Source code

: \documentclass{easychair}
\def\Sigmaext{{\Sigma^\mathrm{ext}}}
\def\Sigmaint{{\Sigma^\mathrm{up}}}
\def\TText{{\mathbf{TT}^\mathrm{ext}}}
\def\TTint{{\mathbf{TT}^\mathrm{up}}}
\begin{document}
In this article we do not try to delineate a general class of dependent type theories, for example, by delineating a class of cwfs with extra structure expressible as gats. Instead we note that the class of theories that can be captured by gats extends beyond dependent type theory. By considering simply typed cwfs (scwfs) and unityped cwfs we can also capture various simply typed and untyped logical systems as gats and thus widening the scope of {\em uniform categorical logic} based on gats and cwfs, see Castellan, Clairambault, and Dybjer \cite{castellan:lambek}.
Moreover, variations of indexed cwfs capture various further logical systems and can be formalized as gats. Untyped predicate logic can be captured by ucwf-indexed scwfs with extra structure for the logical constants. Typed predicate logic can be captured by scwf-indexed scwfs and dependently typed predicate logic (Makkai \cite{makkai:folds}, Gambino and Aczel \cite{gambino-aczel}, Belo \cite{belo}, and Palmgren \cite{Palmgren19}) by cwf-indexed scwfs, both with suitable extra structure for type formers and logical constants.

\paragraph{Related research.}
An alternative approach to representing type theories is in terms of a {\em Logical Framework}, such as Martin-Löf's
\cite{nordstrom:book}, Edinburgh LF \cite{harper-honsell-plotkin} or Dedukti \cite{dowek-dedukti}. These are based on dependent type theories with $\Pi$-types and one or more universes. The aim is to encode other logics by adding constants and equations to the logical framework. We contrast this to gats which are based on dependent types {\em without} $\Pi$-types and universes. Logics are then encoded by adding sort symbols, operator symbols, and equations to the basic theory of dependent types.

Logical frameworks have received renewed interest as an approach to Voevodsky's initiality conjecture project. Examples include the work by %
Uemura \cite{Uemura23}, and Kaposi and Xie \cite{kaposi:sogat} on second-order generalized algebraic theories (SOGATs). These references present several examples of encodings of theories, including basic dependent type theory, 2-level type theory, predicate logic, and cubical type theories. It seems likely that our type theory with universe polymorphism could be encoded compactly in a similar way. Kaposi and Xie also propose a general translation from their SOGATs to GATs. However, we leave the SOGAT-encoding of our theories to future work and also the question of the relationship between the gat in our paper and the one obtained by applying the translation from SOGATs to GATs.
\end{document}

WHAT THE EXERCISE ASKS:
Among the entries above, how many lines hold the string "Sigma"? Answer with the number only.

ANSWER SPACE:
2